Mental Health

Head Blows And Brain Injury: Boxing And Mixed Martial Arts Cause A Similar Loss Of Processing Speed In Fighters' Brains

mixed martial arts
The repeated head blows sustained by boxers and mixed martial arts fighters link to slower cognitive processing speeds and smaller volumes of certain brain parts. Samuel John Roberts

Is boxing the better sport or does mixed martial arts win that title? While spectators may debate for hours, the answer to that question when it focuses solely on the health of participants is simple: Both are bad, research indicates, even if martial arts combatants have a slight advantage. The repeated head blows sustained by fighters during their battles link to slower cognitive processing speeds and smaller volumes of certain brain parts.

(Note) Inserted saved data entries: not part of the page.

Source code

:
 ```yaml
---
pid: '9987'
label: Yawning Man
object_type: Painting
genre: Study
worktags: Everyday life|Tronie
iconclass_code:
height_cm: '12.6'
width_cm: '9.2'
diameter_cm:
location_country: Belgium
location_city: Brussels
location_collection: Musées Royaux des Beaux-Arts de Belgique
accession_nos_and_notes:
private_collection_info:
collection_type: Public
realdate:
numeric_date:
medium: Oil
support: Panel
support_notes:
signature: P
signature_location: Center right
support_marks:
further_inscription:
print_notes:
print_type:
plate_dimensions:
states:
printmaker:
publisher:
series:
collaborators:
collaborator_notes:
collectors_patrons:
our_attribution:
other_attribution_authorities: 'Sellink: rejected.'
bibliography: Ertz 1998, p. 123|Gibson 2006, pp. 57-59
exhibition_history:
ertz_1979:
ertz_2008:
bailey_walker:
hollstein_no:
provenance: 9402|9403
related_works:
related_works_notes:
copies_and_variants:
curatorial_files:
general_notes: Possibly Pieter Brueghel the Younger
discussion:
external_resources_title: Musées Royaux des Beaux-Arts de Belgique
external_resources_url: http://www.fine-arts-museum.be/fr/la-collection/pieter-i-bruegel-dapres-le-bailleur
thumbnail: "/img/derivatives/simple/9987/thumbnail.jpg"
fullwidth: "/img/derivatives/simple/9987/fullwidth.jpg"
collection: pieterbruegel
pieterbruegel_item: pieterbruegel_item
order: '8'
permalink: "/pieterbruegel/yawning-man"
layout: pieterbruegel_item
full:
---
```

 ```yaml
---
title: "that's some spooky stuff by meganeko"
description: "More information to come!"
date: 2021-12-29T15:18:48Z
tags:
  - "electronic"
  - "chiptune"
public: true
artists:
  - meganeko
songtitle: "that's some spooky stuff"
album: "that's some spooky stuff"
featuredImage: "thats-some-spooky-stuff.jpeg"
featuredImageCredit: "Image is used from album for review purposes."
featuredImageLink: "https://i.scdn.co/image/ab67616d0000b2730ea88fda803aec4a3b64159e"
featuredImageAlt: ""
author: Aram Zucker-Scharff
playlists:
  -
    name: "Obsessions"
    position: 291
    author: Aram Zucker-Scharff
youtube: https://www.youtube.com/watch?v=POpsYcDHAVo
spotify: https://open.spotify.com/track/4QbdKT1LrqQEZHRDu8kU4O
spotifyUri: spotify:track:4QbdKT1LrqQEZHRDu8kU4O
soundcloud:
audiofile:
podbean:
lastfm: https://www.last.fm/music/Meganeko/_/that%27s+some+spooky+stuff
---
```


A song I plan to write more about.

“Repetitive head trauma may be a risk factor for Alzheimer’s disease and is considered the primary cause of chronic traumatic encephalopathy (CTE),” wrote the authors in their new study. Alzheimer’s is a well-known form of dementia, while CTE is a progressive degenerative disease of the brain linked to memory loss, confusion, impaired judgment, impulse control problems, aggression, depression, and progressive dementia.

No Matter Age or Race

To understand how these sports might affect fighters’ brains, researchers from Cleveland Clinic turned to the data collected by the Professional Fighters Brain Health Study (PFBHS). They identified 224 professional fighters: 131 mixed martial arts (MMA) fighters and 93 boxers. The PFBHS athletes were all between the ages of 18 and 44 and the average time these professionals had fought was about four years, with an average number of 10 total matches. While slightly more than half had a high school education (give or take), just under half had spent at least some time in college. In terms of race, 89 were white, 59 black, and 76 other. Next, the researchers matched these athletes with 22 same-aged people with a similar level of education but no history of head trauma.

At the start of the study, all participants underwent an MRI scan to assess their brain volume and then they returned for a brain scan annually for four years after that. At each juncture, the researchers tested their verbal memory, processing speed, fine motor skills, and reaction times as a general assessment of brainpower. Next, the researchers calculated for each athlete a Fight Exposure Score, or FES, which combines duration and intensity of fight career.

Finally, they crunched the numbers and what they discovered will make any mother wince.

Fighters with an FES score of four were found to be 8.8 percent slower in processing speed than those with an FES score of 0. Add to that, the higher the score, the smaller the brain volume, particularly in the thalamus and the caudate. The thalamus acts as a gateway to the cortex, the outer layer of brain tissue linked to consciousness and decision-making. The caudate resides in the basal ganglia, where it is part of a system responsible for voluntary movement. The researchers speculate the typical response to a punch — when a fighter’s head rotates slightly — might be the cause of volume loss in the thalamus and caudate.

More generally, smaller brain volumes plus higher Fight Exposure Scores were linked to slower brain processing speeds. In fact, the researchers estimated a 0.19 percent reduction in processing speed per fight and a 2.1 percent reduction for each increase in FES. Irrespective of age, boxers tended to fare worse than martial arts combatants.

“Perhaps the most obvious explanation is that boxers get hit in the head more,” the authors note. “MMA fighters can utilize other combat skills such as wrestling and jiu jitsu to win their match by submission without causing a concussion.” In the end, boxers' brain structure volumes were smaller and they were mentally slower than the mixed martial arts fighters. Ever so slightly, then, MMA edges out boxing as the 'better' sport, at least in terms of a fighter's health.

Source: Bernick C, Banks SJ, Shin W, et al. Repeated head trauma is associated with smaller thalamic volumes and slower processing speed: the Professional Fighters’ Brain Health Study. British Journal of Sports Medicine. 2015.